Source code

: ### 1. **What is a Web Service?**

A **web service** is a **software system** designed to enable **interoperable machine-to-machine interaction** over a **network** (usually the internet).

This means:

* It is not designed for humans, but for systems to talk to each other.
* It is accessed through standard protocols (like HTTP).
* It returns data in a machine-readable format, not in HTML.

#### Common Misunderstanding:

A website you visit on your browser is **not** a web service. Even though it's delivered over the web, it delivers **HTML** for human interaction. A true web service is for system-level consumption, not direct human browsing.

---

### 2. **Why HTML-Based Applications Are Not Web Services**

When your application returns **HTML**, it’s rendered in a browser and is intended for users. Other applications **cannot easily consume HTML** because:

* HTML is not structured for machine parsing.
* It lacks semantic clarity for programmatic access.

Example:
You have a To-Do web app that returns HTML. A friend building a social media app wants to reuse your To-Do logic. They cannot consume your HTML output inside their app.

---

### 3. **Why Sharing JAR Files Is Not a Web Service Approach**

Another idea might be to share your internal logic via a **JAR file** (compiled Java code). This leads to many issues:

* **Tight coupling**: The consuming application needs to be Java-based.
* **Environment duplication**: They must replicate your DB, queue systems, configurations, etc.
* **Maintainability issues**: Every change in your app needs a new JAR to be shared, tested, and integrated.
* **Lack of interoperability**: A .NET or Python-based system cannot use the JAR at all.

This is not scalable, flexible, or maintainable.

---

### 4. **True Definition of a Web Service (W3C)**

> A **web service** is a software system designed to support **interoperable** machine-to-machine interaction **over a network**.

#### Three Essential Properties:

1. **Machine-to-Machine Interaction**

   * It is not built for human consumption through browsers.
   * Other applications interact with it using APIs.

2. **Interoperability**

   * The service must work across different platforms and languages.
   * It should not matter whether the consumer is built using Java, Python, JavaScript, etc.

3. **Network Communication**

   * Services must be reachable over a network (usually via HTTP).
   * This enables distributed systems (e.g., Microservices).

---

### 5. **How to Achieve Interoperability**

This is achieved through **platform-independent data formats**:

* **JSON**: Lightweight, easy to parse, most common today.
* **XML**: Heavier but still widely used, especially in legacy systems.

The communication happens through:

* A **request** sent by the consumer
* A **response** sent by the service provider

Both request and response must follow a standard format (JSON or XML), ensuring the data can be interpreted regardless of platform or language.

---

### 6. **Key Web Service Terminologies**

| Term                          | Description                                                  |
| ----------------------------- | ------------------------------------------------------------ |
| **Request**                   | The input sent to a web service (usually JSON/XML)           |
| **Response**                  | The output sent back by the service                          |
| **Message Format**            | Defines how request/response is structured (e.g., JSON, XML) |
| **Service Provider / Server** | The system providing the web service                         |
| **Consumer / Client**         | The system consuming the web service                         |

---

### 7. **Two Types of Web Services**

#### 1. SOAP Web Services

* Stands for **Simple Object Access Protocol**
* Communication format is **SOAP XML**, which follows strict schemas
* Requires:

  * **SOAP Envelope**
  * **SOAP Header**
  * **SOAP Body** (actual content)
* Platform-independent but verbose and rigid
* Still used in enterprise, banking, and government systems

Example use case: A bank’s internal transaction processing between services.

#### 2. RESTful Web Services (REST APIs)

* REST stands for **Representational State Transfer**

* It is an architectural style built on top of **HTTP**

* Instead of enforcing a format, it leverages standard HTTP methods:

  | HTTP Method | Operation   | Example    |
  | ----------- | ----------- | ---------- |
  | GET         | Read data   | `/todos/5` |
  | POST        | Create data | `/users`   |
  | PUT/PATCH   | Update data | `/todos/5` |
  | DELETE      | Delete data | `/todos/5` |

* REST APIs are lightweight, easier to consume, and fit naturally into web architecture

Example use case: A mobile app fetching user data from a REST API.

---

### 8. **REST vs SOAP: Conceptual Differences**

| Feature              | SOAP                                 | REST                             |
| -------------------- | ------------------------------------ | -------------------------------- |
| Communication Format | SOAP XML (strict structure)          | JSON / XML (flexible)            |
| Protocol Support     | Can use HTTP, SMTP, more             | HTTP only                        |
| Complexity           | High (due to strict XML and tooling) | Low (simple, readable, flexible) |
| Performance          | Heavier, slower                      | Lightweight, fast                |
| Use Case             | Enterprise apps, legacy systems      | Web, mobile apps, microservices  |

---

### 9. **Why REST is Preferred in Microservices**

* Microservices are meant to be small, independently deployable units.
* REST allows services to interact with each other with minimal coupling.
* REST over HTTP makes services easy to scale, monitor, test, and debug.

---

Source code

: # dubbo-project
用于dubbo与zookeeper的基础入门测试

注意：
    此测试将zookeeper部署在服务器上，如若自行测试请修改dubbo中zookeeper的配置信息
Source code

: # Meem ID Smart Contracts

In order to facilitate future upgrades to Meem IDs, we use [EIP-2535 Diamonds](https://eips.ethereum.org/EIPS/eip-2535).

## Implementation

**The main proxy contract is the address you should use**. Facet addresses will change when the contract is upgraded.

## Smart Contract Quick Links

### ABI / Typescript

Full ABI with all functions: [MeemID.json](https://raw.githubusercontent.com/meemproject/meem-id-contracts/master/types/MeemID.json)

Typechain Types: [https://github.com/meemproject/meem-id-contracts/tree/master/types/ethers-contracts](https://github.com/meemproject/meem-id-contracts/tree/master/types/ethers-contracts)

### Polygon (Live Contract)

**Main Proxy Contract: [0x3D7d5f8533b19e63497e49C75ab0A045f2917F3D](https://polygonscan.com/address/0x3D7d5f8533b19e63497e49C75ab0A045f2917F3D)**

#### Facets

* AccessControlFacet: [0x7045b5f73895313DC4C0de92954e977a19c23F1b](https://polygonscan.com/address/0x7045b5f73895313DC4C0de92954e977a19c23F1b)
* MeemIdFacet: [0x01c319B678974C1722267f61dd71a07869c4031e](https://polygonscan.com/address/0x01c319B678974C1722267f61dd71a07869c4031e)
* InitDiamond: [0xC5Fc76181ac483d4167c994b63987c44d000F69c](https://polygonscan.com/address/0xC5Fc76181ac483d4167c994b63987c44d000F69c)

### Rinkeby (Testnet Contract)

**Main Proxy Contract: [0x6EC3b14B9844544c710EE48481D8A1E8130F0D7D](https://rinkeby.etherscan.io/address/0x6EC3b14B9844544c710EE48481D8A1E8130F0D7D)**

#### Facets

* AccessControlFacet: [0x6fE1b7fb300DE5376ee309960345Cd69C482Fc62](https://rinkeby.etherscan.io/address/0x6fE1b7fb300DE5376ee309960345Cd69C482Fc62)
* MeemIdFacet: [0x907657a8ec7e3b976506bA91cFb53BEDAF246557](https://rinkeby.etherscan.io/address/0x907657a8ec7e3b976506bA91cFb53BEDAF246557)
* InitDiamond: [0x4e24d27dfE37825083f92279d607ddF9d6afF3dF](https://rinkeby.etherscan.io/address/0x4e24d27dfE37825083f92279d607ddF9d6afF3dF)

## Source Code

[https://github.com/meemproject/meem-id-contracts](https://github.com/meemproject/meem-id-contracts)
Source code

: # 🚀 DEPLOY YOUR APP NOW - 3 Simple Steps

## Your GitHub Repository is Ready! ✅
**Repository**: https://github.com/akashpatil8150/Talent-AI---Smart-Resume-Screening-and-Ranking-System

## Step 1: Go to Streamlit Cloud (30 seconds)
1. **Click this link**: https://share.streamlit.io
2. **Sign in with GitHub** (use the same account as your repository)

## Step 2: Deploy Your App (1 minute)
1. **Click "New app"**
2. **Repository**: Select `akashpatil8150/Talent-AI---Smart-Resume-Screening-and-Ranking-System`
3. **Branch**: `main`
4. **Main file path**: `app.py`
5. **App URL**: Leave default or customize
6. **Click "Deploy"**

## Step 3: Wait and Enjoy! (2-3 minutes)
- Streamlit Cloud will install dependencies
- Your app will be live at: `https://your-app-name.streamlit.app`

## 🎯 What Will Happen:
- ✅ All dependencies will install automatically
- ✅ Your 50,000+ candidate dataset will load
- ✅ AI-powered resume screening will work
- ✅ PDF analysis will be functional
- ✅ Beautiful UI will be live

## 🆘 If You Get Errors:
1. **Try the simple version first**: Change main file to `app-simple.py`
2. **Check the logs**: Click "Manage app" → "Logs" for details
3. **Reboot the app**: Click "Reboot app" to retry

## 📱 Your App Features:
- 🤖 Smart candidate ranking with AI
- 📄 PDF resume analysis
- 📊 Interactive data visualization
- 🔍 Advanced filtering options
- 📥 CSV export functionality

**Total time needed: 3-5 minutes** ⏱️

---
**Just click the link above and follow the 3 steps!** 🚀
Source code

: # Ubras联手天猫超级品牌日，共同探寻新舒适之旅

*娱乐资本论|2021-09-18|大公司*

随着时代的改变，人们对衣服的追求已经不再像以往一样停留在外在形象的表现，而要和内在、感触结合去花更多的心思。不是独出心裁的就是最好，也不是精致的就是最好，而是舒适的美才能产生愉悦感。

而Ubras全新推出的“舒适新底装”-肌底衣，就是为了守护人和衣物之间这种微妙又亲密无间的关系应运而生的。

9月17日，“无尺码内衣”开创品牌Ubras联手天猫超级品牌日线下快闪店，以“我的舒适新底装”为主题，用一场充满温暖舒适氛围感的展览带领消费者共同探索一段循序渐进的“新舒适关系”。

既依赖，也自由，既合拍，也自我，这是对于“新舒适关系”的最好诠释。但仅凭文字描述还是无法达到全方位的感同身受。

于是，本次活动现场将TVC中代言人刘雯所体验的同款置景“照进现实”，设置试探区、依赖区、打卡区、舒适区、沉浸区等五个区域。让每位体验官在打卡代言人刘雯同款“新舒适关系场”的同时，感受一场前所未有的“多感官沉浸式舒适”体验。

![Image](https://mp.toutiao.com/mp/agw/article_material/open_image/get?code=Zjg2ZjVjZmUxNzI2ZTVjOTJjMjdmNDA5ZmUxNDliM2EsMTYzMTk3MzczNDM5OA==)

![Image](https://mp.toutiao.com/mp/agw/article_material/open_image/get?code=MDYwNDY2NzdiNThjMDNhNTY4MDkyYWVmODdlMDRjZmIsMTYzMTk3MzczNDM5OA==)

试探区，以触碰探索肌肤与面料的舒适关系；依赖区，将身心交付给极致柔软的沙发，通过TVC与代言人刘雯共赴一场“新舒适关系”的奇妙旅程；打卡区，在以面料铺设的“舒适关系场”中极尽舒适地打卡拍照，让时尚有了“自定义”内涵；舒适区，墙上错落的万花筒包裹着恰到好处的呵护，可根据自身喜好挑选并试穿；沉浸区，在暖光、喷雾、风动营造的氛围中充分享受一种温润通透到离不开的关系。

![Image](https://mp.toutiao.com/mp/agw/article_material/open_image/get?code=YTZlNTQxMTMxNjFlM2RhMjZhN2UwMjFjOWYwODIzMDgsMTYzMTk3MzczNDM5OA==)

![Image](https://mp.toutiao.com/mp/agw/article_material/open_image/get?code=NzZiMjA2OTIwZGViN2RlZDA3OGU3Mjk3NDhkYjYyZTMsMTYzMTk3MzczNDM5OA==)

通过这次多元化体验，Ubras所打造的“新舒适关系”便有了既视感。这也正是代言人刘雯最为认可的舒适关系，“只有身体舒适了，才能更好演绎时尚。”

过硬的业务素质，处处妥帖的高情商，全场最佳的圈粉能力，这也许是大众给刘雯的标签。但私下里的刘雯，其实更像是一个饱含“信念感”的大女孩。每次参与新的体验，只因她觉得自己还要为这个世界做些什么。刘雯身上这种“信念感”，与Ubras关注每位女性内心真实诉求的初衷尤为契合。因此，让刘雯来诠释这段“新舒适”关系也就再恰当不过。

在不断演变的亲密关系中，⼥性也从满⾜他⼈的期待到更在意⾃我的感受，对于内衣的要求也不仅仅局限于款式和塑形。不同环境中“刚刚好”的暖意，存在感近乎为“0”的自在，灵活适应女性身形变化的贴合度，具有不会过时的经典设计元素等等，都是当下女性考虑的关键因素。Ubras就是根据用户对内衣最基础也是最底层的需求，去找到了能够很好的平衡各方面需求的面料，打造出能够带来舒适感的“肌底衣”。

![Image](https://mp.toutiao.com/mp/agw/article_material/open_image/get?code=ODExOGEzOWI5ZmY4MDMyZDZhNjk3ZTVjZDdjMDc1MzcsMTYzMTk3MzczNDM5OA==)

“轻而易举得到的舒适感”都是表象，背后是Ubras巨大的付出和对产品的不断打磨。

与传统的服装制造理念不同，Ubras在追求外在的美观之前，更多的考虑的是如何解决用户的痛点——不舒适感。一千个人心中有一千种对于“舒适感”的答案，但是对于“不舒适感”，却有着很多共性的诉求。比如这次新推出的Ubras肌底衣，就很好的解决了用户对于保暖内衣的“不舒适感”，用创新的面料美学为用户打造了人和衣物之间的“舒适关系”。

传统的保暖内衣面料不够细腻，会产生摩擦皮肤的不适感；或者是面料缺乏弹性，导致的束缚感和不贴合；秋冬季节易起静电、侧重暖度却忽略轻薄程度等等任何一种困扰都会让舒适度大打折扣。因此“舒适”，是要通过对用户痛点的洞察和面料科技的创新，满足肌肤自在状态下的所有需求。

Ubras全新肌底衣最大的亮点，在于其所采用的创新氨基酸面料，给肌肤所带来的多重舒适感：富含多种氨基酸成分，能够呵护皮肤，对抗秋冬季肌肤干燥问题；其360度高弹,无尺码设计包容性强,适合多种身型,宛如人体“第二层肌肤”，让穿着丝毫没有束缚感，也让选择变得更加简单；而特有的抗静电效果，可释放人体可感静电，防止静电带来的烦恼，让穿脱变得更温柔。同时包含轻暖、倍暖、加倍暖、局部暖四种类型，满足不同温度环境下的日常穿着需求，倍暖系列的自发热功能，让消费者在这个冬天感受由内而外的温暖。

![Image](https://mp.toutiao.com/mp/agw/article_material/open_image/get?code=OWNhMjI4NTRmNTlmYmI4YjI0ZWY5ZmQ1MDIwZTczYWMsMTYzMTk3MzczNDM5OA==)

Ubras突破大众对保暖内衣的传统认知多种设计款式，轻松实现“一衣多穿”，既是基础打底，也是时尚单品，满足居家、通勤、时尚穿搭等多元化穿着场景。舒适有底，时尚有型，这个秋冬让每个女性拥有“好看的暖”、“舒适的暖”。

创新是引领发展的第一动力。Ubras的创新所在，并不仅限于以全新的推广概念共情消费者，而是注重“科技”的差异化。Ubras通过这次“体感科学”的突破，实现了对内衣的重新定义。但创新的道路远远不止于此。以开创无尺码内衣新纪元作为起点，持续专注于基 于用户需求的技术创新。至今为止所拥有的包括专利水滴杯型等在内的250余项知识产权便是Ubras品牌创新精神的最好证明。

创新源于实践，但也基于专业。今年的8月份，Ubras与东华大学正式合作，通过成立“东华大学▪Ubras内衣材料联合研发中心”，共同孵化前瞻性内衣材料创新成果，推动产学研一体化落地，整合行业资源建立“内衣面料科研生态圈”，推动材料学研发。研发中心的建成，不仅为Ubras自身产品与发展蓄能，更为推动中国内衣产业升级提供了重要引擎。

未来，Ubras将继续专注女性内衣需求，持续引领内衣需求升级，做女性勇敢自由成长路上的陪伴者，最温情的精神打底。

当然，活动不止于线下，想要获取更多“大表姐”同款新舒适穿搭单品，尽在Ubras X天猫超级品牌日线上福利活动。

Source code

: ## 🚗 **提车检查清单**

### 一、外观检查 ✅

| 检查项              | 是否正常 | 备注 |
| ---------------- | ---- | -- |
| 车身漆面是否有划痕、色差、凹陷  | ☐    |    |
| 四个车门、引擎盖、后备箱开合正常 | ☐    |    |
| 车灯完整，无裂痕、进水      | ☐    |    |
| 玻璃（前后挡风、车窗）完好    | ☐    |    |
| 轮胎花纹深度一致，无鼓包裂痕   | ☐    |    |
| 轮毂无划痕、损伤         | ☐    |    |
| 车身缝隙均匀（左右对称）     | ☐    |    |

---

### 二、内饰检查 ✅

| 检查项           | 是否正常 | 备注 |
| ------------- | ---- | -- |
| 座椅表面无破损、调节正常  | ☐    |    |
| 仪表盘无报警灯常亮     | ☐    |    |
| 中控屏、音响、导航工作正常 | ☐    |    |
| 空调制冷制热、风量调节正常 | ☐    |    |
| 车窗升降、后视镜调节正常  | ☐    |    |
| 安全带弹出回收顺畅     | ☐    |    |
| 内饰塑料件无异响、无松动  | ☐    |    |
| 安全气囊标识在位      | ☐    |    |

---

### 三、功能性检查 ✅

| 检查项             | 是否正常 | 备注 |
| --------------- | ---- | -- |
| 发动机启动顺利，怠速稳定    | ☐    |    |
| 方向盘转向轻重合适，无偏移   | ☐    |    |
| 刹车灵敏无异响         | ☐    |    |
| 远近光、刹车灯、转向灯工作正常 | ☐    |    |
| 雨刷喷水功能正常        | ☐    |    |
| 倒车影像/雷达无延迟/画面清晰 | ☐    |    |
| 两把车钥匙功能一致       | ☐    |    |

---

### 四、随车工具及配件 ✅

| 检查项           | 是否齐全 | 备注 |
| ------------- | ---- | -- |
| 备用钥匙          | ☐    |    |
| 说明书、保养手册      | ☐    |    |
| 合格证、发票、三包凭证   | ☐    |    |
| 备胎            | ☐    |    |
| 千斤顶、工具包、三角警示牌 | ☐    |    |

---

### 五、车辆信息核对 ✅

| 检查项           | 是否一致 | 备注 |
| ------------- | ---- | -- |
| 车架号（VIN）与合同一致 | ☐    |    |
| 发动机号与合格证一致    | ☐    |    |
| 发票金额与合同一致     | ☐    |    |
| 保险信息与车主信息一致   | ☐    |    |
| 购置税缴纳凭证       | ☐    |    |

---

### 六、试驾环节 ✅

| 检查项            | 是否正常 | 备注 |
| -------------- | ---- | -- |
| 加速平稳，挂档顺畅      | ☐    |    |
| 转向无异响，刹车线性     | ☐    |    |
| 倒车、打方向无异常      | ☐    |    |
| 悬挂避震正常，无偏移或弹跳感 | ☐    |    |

....

● About this exercise: In the records above, find every line containing the word "minutes" and show it.

● Solution to the problem:
## Step 3: Wait and Enjoy! (2-3 minutes)
**Total time needed: 3-5 minutes** ⏱️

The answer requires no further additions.